I think the blanket "meat" is unfairly demonized alongside the sugar, white flour, and stuff-that-isn't-food aspects of the Standard American Diet. Industrialized meat - pigs, chickens and cows raised on a diet of corn and soymeal with liquidized bits of other chickens, pigs and cows in for extra protein, plus a good swack of antibiotics and hormones - that's not meat, that's an industrial protein product.
I opted out of the SAD a long time ago, simply by sticking with traditional foods - meaning foods eaten pre-industrialization, raised and prepared in a manner consistent with pre-industrial times.
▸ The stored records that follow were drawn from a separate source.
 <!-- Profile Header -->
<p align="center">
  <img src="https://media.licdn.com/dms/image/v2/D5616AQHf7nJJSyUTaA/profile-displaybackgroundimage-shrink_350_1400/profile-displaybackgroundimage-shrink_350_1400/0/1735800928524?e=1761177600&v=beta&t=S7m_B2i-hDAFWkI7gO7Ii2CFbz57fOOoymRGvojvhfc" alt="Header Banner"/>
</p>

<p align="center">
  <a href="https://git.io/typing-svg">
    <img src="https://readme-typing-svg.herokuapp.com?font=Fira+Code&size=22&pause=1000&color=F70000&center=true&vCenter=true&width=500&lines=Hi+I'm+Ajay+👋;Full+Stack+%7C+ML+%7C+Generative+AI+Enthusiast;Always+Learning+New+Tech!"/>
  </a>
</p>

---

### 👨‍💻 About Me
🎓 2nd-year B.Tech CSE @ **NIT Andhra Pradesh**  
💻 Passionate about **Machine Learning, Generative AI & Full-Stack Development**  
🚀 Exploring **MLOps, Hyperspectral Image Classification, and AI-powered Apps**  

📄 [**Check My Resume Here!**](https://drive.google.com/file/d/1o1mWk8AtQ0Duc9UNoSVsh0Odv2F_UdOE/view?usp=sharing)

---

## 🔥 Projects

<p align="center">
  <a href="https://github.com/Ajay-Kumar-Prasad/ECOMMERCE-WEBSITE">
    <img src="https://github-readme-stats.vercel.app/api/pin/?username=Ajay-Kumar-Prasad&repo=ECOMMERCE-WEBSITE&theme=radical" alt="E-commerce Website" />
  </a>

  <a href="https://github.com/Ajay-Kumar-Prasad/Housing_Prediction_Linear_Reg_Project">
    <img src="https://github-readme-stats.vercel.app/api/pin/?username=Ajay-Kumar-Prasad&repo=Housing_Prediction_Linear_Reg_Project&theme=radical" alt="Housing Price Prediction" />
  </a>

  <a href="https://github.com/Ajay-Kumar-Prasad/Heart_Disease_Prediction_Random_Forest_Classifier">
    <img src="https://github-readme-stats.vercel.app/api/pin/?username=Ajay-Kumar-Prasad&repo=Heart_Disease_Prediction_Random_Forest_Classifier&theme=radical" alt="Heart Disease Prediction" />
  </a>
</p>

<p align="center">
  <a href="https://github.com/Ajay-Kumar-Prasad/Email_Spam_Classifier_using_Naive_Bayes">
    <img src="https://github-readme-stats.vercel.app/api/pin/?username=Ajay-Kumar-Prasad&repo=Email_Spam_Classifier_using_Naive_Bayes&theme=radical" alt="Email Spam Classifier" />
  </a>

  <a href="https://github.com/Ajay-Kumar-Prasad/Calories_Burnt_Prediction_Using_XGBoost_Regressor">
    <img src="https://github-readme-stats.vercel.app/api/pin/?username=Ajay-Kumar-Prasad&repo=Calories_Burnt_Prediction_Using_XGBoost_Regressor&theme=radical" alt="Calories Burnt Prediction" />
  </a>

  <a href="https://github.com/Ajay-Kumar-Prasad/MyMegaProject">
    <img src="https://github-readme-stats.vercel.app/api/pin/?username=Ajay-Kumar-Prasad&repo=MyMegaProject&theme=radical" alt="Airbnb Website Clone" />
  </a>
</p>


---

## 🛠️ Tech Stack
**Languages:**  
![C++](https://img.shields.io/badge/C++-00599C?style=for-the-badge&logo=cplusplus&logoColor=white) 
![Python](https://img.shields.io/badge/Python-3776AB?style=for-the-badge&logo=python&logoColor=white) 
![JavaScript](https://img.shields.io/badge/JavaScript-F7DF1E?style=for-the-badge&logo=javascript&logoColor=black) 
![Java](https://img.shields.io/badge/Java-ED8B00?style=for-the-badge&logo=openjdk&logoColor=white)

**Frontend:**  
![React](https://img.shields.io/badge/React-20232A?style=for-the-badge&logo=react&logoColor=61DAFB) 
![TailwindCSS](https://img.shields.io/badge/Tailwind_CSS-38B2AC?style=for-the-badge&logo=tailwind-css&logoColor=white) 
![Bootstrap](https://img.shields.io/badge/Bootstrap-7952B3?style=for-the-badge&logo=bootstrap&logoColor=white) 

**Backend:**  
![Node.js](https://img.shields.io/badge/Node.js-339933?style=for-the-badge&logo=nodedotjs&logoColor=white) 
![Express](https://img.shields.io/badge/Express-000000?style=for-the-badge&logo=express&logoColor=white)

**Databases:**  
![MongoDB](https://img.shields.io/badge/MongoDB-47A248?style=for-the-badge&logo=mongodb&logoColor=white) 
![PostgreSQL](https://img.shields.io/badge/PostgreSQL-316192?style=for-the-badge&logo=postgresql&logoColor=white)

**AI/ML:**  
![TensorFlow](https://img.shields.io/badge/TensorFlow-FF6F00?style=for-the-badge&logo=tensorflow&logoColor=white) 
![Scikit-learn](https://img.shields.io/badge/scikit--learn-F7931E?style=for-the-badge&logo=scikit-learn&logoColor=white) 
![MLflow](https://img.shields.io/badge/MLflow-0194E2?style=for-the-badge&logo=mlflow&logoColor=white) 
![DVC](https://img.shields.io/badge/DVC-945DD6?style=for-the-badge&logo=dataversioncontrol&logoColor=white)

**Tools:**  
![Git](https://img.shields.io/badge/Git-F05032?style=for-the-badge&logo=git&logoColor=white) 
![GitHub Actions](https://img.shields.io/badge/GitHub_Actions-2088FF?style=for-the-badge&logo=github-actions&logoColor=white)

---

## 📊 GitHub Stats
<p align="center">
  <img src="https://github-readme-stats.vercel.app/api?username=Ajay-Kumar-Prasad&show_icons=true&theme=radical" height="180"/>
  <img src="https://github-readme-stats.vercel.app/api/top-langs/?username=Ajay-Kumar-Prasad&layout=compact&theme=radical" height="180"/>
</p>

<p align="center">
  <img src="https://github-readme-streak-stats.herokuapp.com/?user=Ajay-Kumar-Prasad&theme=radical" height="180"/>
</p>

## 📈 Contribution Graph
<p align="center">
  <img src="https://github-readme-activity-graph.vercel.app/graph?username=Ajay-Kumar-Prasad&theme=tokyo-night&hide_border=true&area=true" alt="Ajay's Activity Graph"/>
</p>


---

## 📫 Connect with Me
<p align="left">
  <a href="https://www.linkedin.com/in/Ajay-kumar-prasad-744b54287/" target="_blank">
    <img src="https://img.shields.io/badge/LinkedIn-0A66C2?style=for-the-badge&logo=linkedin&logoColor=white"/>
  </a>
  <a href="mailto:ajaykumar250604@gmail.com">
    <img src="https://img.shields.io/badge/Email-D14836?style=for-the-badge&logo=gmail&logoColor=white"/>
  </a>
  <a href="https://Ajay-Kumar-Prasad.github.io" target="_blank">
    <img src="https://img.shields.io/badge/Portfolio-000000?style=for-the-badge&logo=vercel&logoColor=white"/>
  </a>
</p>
Meaning, cows eat grass, chickens eat grass and bugs, etc., NO food comes out of a box, and everything comes from within a radius you can drive in half a day. Our veggies come from local farms, our milk comes from a cow we have a share in, and as much grain as possible is scrounged from local sources. But with the rich variety we have with our meats, dairy, vegetables and fruit, we don't eat a lot of grains.
I won't claim this is something super-easy that you can switch to tomorrow. It took work to establish my supplies, work and contacts and building relationships. But it's ALL worth it. I have complete confidence in the healthiness of my food, I know where it all came from, and you just can't put a price tag on that.
Six and a half years ago, I decided to get rid of the biggest impediment to my health that I could see; my gut... sorry, my ignorance.
I joined a men's weight loss program that encouraged me to eat, in reasonable amounts, what was healthy and to avoid or eliminate what was not, along with an exercise regimen of walking daily.
The result was a loss of 50 pounds of fat, an improvement in virtually every measure of health that my GP could administer, and a resolve that the old me will never be seen again.
The food portion of the diet (this word does not mean something you do only to lose weight) was largely fruit and veg, with smaller than the usual North American portion of meats. I ate almost anything I wanted, provided I kept the portion reasonable and unadulterated by the ingredients and methods that food manufacturers use to extend ITS shelf-life, not the consumer's.
I like the idea presented by one author (whose name I have sadly forgotten) that if your great grandmother wouldn't recognize the ingredient, she wouldn't use it or eat it. And neither will I.
A lot of food manufacturers, to me, are no different than the 'BIG THREE' American car makers; serve them crap, and make them think it's great.
The best defense of your health is to learn: what real food is, what you have been doing to yourself (knowingly or not), and to change your attitude to food, health, exercise, and knowledge.
Anyone truly interested in this idea should check out In Defense of Food by Michael Pollan. A great read.